* **The task**: Wherever a line holds the word "resultMap", copy that line from the data.

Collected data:
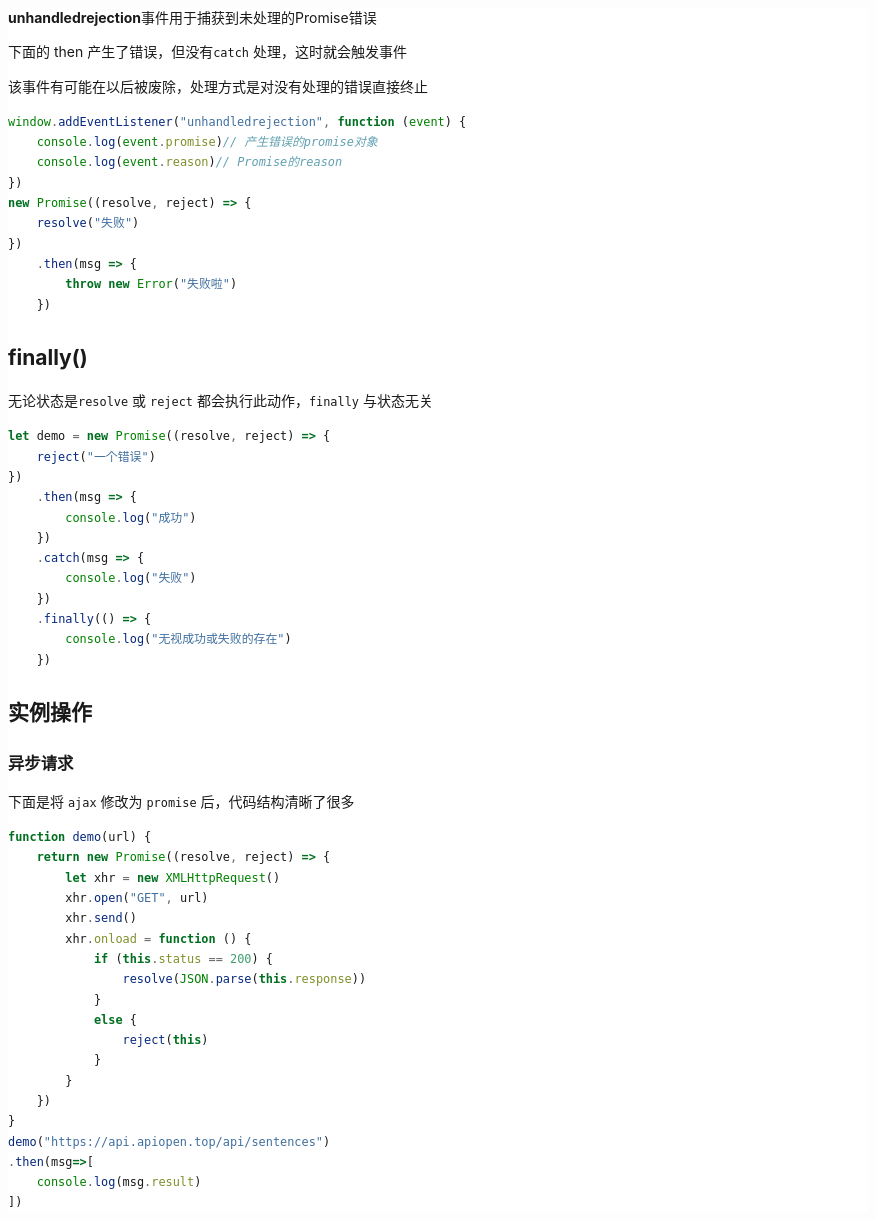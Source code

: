 **unhandledrejection**事件用于捕获到未处理的Promise错误

下面的 then 产生了错误，但没有`catch` 处理，这时就会触发事件

该事件有可能在以后被废除，处理方式是对没有处理的错误直接终止

```js
window.addEventListener("unhandledrejection", function (event) {
    console.log(event.promise)// 产生错误的promise对象
    console.log(event.reason)// Promise的reason
})
new Promise((resolve, reject) => {
    resolve("失败")
})
    .then(msg => {
        throw new Error("失败啦")
    })
```

## finally()

无论状态是`resolve` 或 `reject` 都会执行此动作，`finally` 与状态无关

```js
let demo = new Promise((resolve, reject) => {
    reject("一个错误")
})
    .then(msg => {
        console.log("成功")
    })
    .catch(msg => {
        console.log("失败")
    })
    .finally(() => {
        console.log("无视成功或失败的存在")
    })
```

## 实例操作

### 异步请求

下面是将 `ajax` 修改为 `promise` 后，代码结构清晰了很多

```js
function demo(url) {
    return new Promise((resolve, reject) => {
        let xhr = new XMLHttpRequest()
        xhr.open("GET", url)
        xhr.send()
        xhr.onload = function () {
            if (this.status == 200) {
                resolve(JSON.parse(this.response))
            }
            else {
                reject(this)
            }
        }
    })
}
demo("https://api.apiopen.top/api/sentences")
.then(msg=>[
    console.log(msg.result)
])
```

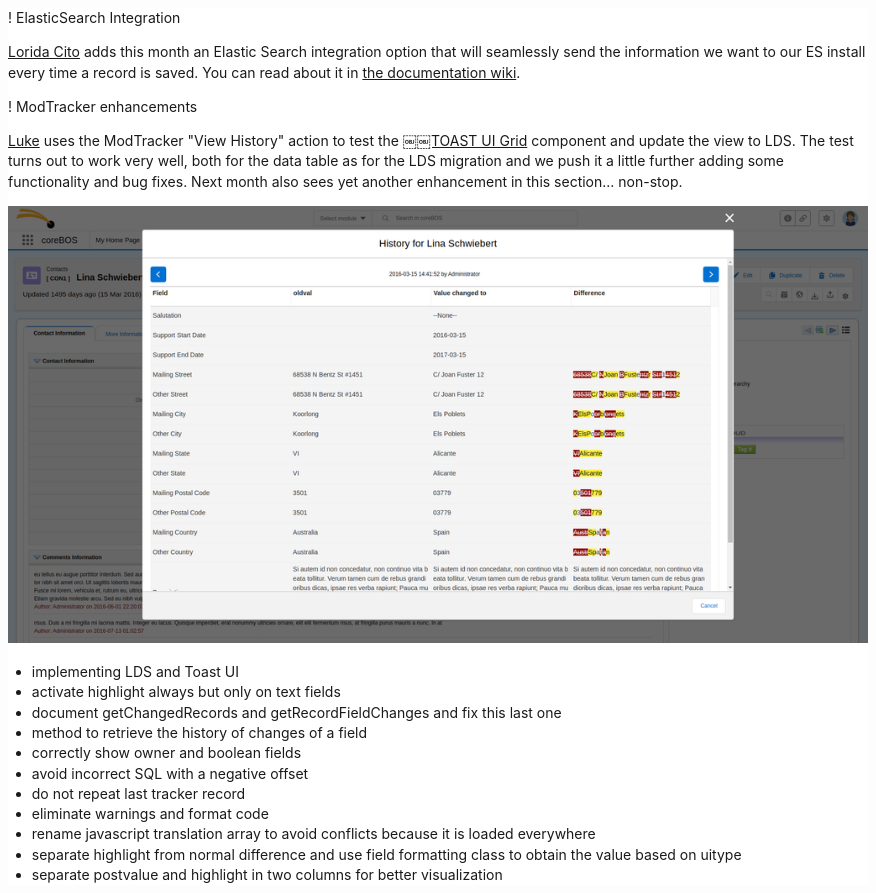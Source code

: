 <span></span>

 ! ElasticSearch Integration

[Lorida Cito](https://github.com/loridacito) adds this month an Elastic Search integration option that will seamlessly send the information we want to our ES install every time a record is saved. You can read about it in [the documentation wiki](https://corebos.com/documentation/doku.php?id=en:integrations:elasticsearchnative&noprocess=1).

<span></span>

 ! ModTracker enhancements

[Luke](https://github.com/Luke1982) uses the ModTracker "View History" action to test the [￼￼TOAST UI Grid](https://nhn.github.io/tui.grid/latest/) component and update the view to LDS. The test turns out to work very well, both for the data table as for the LDS migration and we push it a little further adding some functionality and bug fixes. Next month also sees yet another enhancement in this section... non-stop.

![ModTracker changes table](ModTrackerHistoryTable.png)

- implementing LDS and Toast UI
- activate highlight always but only on text fields
- document getChangedRecords and getRecordFieldChanges and fix this last one
- method to retrieve the history of changes of a field
- correctly show owner and boolean fields
- avoid incorrect SQL with a negative offset
- do not repeat last tracker record
- eliminate warnings and format code
- rename javascript translation array to avoid conflicts because it is loaded everywhere
- separate highlight from normal difference and use field formatting class to obtain the value based on uitype
- separate postvalue and highlight in two columns for better visualization
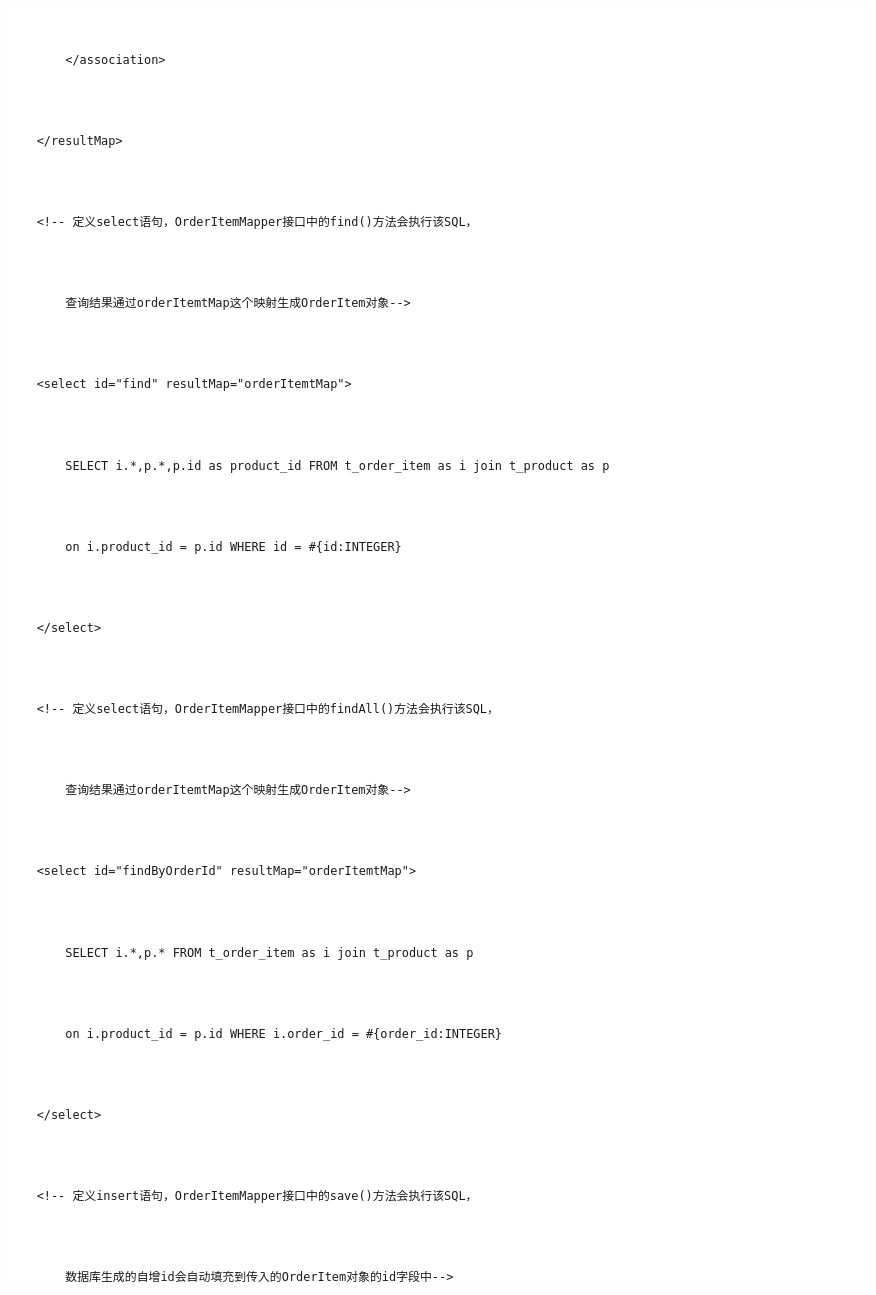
 ```


        </association>



    </resultMap>



    <!-- 定义select语句，OrderItemMapper接口中的find()方法会执行该SQL，



        查询结果通过orderItemtMap这个映射生成OrderItem对象-->



    <select id="find" resultMap="orderItemtMap">



        SELECT i.*,p.*,p.id as product_id FROM t_order_item as i join t_product as p



        on i.product_id = p.id WHERE id = #{id:INTEGER}



    </select>



    <!-- 定义select语句，OrderItemMapper接口中的findAll()方法会执行该SQL，



        查询结果通过orderItemtMap这个映射生成OrderItem对象-->



    <select id="findByOrderId" resultMap="orderItemtMap">



        SELECT i.*,p.* FROM t_order_item as i join t_product as p



        on i.product_id = p.id WHERE i.order_id = #{order_id:INTEGER}



    </select>



    <!-- 定义insert语句，OrderItemMapper接口中的save()方法会执行该SQL，



        数据库生成的自增id会自动填充到传入的OrderItem对象的id字段中-->
```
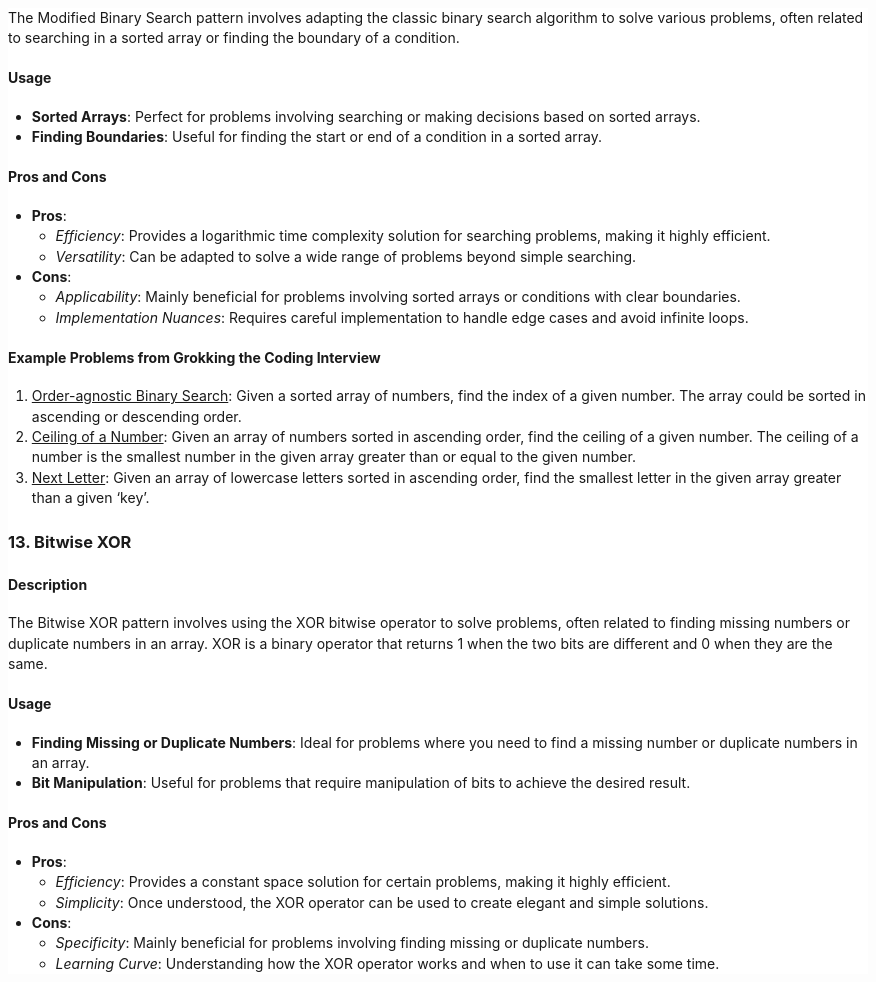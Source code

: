 The Modified Binary Search pattern involves adapting the classic binary search algorithm to solve various problems, often related to searching in a sorted array or finding the boundary of a condition.

#### [](#usage)Usage

- **Sorted Arrays**: Perfect for problems involving searching or making decisions based on sorted arrays.
- **Finding Boundaries**: Useful for finding the start or end of a condition in a sorted array.

#### [](#pros-and-cons)Pros and Cons

- **Pros**:
    - _Efficiency_: Provides a logarithmic time complexity solution for searching problems, making it highly efficient.
    - _Versatility_: Can be adapted to solve a wide range of problems beyond simple searching.
- **Cons**:
    - _Applicability_: Mainly beneficial for problems involving sorted arrays or conditions with clear boundaries.
    - _Implementation Nuances_: Requires careful implementation to handle edge cases and avoid infinite loops.

#### [](#example-problems-from-grokking-the-coding-interview)Example Problems from Grokking the Coding Interview

1. [Order-agnostic Binary Search](https://www.designgurus.io/course-play/grokking-the-coding-interview/doc/63ddacd4fcc4ca873d5fbfbc): Given a sorted array of numbers, find the index of a given number. The array could be sorted in ascending or descending order.
2. [Ceiling of a Number](https://www.designgurus.io/course-play/grokking-the-coding-interview/doc/63ddacd4fcc4ca873d5fbfbc): Given an array of numbers sorted in ascending order, find the ceiling of a given number. The ceiling of a number is the smallest number in the given array greater than or equal to the given number.
3. [Next Letter](https://www.designgurus.io/course-play/grokking-the-coding-interview/doc/63ddacd4fcc4ca873d5fbfbc): Given an array of lowercase letters sorted in ascending order, find the smallest letter in the given array greater than a given ‘key’.

### [](#13-bitwise-xor)13. Bitwise XOR

#### [](#description)Description

The Bitwise XOR pattern involves using the XOR bitwise operator to solve problems, often related to finding missing numbers or duplicate numbers in an array. XOR is a binary operator that returns 1 when the two bits are different and 0 when they are the same.

#### [](#usage)Usage

- **Finding Missing or Duplicate Numbers**: Ideal for problems where you need to find a missing number or duplicate numbers in an array.
- **Bit Manipulation**: Useful for problems that require manipulation of bits to achieve the desired result.

#### [](#pros-and-cons)Pros and Cons

- **Pros**:
    - _Efficiency_: Provides a constant space solution for certain problems, making it highly efficient.
    - _Simplicity_: Once understood, the XOR operator can be used to create elegant and simple solutions.
- **Cons**:
    - _Specificity_: Mainly beneficial for problems involving finding missing or duplicate numbers.
    - _Learning Curve_: Understanding how the XOR operator works and when to use it can take some time.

* **Response**:
    </resultMap>
    <select id="find" resultMap="orderItemtMap">
    <select id="findByOrderId" resultMap="orderItemtMap">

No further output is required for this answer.